■ INSTRUCTIONS TO FOLLOW ■
Print the entries below in their entirety, exactly as they are written.

(Stored dataset items)

————————

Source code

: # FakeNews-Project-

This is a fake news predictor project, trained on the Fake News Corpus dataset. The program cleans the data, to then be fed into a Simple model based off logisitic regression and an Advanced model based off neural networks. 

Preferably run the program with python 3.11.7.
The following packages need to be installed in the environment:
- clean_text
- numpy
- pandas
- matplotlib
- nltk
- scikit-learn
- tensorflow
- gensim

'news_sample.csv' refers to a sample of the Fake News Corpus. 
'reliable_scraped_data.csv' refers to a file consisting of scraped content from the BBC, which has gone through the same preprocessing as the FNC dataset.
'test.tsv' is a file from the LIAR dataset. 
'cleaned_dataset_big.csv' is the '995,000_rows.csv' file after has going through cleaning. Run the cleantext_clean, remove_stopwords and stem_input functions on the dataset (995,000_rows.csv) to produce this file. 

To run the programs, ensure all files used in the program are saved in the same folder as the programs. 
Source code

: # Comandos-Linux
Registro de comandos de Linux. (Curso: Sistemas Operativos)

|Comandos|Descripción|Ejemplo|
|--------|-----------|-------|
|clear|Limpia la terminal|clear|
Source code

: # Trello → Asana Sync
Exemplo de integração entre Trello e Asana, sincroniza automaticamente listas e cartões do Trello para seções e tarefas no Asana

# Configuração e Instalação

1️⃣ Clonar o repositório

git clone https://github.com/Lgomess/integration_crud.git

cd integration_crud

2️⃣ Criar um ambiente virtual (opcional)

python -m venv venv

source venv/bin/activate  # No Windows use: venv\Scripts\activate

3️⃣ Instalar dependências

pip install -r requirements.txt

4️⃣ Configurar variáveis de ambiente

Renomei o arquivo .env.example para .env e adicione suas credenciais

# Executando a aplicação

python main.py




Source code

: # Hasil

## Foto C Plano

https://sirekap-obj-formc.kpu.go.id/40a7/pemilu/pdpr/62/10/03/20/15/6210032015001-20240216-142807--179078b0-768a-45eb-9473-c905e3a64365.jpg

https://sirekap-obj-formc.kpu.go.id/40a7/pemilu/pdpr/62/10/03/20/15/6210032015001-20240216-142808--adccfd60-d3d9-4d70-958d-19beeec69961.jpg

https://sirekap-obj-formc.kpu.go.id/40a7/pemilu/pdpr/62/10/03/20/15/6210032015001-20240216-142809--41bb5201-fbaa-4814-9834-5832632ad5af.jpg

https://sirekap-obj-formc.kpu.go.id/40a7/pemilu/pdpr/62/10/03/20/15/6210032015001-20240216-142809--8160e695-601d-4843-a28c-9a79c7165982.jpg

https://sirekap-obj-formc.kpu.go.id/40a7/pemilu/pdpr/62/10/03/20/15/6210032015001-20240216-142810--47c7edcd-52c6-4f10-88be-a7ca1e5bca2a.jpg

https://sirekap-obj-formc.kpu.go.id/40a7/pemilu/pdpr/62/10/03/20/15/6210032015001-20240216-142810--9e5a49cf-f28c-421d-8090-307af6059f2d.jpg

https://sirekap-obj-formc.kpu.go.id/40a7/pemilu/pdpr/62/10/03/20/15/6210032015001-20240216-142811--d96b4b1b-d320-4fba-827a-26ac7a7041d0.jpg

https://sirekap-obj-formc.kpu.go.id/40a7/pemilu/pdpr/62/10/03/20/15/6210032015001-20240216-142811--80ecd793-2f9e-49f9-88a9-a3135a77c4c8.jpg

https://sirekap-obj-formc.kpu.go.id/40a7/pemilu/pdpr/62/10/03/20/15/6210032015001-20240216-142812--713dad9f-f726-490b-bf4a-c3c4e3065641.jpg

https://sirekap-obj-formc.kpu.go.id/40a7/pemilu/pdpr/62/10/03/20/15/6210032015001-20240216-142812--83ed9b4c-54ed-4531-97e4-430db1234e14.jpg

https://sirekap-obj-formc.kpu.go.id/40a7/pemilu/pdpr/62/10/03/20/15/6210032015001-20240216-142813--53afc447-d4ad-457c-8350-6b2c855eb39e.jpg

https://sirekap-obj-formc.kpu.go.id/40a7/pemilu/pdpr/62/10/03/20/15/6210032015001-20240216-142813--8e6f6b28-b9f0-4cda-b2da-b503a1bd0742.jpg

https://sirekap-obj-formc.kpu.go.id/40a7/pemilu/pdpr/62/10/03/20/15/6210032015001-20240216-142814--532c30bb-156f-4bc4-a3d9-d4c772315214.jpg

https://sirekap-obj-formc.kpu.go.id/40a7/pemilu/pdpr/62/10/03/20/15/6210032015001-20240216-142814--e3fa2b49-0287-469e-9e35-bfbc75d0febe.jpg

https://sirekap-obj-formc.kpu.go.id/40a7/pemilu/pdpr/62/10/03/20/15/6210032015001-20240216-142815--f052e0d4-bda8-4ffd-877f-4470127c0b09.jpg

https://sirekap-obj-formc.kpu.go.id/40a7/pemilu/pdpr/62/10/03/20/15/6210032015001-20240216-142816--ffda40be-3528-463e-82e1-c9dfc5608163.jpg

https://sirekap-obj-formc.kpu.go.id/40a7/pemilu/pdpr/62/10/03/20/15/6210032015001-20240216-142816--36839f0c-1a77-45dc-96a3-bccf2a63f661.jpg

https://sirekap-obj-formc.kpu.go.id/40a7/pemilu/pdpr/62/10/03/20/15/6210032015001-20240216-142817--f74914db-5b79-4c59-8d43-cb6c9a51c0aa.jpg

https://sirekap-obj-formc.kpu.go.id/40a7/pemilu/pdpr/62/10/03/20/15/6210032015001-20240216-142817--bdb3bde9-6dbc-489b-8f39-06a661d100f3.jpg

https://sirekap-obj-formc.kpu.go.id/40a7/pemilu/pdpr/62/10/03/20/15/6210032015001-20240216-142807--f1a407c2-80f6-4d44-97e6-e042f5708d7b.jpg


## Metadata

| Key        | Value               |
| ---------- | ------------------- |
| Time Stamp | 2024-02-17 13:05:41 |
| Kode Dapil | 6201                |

————————

■ YOUR SOLUTION ■
Source code

: # FakeNews-Project-

This is a fake news predictor project, trained on the Fake News Corpus dataset. The program cleans the data, to then be fed into a Simple model based off logisitic regression and an Advanced model based off neural networks. 

Preferably run the program with python 3.11.7.
The following packages need to be installed in the environment:
- clean_text
- numpy
- pandas
- matplotlib
- nltk
- scikit-learn
- tensorflow
- gensim

'news_sample.csv' refers to a sample of the Fake News Corpus. 
'reliable_scraped_data.csv' refers to a file consisting of scraped content from the BBC, which has gone through the same preprocessing as the FNC dataset.
'test.tsv' is a file from the LIAR dataset. 
'cleaned_dataset_big.csv' is the '995,000_rows.csv' file after has going through cleaning. Run the cleantext_clean, remove_stopwords and stem_input functions on the dataset (995,000_rows.csv) to produce this file. 

To run the programs, ensure all files used in the program are saved in the same folder as the programs. 
Source code

: # Comandos-Linux
Registro de comandos de Linux. (Curso: Sistemas Operativos)

|Comandos|Descripción|Ejemplo|
|--------|-----------|-------|
|clear|Limpia la terminal|clear|
Source code

: # Trello → Asana Sync
Exemplo de integração entre Trello e Asana, sincroniza automaticamente listas e cartões do Trello para seções e tarefas no Asana

# Configuração e Instalação

1️⃣ Clonar o repositório

git clone https://github.com/Lgomess/integration_crud.git

cd integration_crud

2️⃣ Criar um ambiente virtual (opcional)

python -m venv venv

source venv/bin/activate  # No Windows use: venv\Scripts\activate

3️⃣ Instalar dependências

pip install -r requirements.txt

4️⃣ Configurar variáveis de ambiente

Renomei o arquivo .env.example para .env e adicione suas credenciais

# Executando a aplicação

python main.py




Source code

: # Hasil

## Foto C Plano

https://sirekap-obj-formc.kpu.go.id/40a7/pemilu/pdpr/62/10/03/20/15/6210032015001-20240216-142807--179078b0-768a-45eb-9473-c905e3a64365.jpg

https://sirekap-obj-formc.kpu.go.id/40a7/pemilu/pdpr/62/10/03/20/15/6210032015001-20240216-142808--adccfd60-d3d9-4d70-958d-19beeec69961.jpg

https://sirekap-obj-formc.kpu.go.id/40a7/pemilu/pdpr/62/10/03/20/15/6210032015001-20240216-142809--41bb5201-fbaa-4814-9834-5832632ad5af.jpg

https://sirekap-obj-formc.kpu.go.id/40a7/pemilu/pdpr/62/10/03/20/15/6210032015001-20240216-142809--8160e695-601d-4843-a28c-9a79c7165982.jpg

https://sirekap-obj-formc.kpu.go.id/40a7/pemilu/pdpr/62/10/03/20/15/6210032015001-20240216-142810--47c7edcd-52c6-4f10-88be-a7ca1e5bca2a.jpg

https://sirekap-obj-formc.kpu.go.id/40a7/pemilu/pdpr/62/10/03/20/15/6210032015001-20240216-142810--9e5a49cf-f28c-421d-8090-307af6059f2d.jpg

https://sirekap-obj-formc.kpu.go.id/40a7/pemilu/pdpr/62/10/03/20/15/6210032015001-20240216-142811--d96b4b1b-d320-4fba-827a-26ac7a7041d0.jpg

https://sirekap-obj-formc.kpu.go.id/40a7/pemilu/pdpr/62/10/03/20/15/6210032015001-20240216-142811--80ecd793-2f9e-49f9-88a9-a3135a77c4c8.jpg

https://sirekap-obj-formc.kpu.go.id/40a7/pemilu/pdpr/62/10/03/20/15/6210032015001-20240216-142812--713dad9f-f726-490b-bf4a-c3c4e3065641.jpg

https://sirekap-obj-formc.kpu.go.id/40a7/pemilu/pdpr/62/10/03/20/15/6210032015001-20240216-142812--83ed9b4c-54ed-4531-97e4-430db1234e14.jpg

https://sirekap-obj-formc.kpu.go.id/40a7/pemilu/pdpr/62/10/03/20/15/6210032015001-20240216-142813--53afc447-d4ad-457c-8350-6b2c855eb39e.jpg

https://sirekap-obj-formc.kpu.go.id/40a7/pemilu/pdpr/62/10/03/20/15/6210032015001-20240216-142813--8e6f6b28-b9f0-4cda-b2da-b503a1bd0742.jpg

https://sirekap-obj-formc.kpu.go.id/40a7/pemilu/pdpr/62/10/03/20/15/6210032015001-20240216-142814--532c30bb-156f-4bc4-a3d9-d4c772315214.jpg

https://sirekap-obj-formc.kpu.go.id/40a7/pemilu/pdpr/62/10/03/20/15/6210032015001-20240216-142814--e3fa2b49-0287-469e-9e35-bfbc75d0febe.jpg

https://sirekap-obj-formc.kpu.go.id/40a7/pemilu/pdpr/62/10/03/20/15/6210032015001-20240216-142815--f052e0d4-bda8-4ffd-877f-4470127c0b09.jpg

https://sirekap-obj-formc.kpu.go.id/40a7/pemilu/pdpr/62/10/03/20/15/6210032015001-20240216-142816--ffda40be-3528-463e-82e1-c9dfc5608163.jpg

https://sirekap-obj-formc.kpu.go.id/40a7/pemilu/pdpr/62/10/03/20/15/6210032015001-20240216-142816--36839f0c-1a77-45dc-96a3-bccf2a63f661.jpg

https://sirekap-obj-formc.kpu.go.id/40a7/pemilu/pdpr/62/10/03/20/15/6210032015001-20240216-142817--f74914db-5b79-4c59-8d43-cb6c9a51c0aa.jpg

https://sirekap-obj-formc.kpu.go.id/40a7/pemilu/pdpr/62/10/03/20/15/6210032015001-20240216-142817--bdb3bde9-6dbc-489b-8f39-06a661d100f3.jpg

https://sirekap-obj-formc.kpu.go.id/40a7/pemilu/pdpr/62/10/03/20/15/6210032015001-20240216-142807--f1a407c2-80f6-4d44-97e6-e042f5708d7b.jpg


## Metadata

| Key        | Value               |
| ---------- | ------------------- |
| Time Stamp | 2024-02-17 13:05:41 |
| Kode Dapil | 6201                |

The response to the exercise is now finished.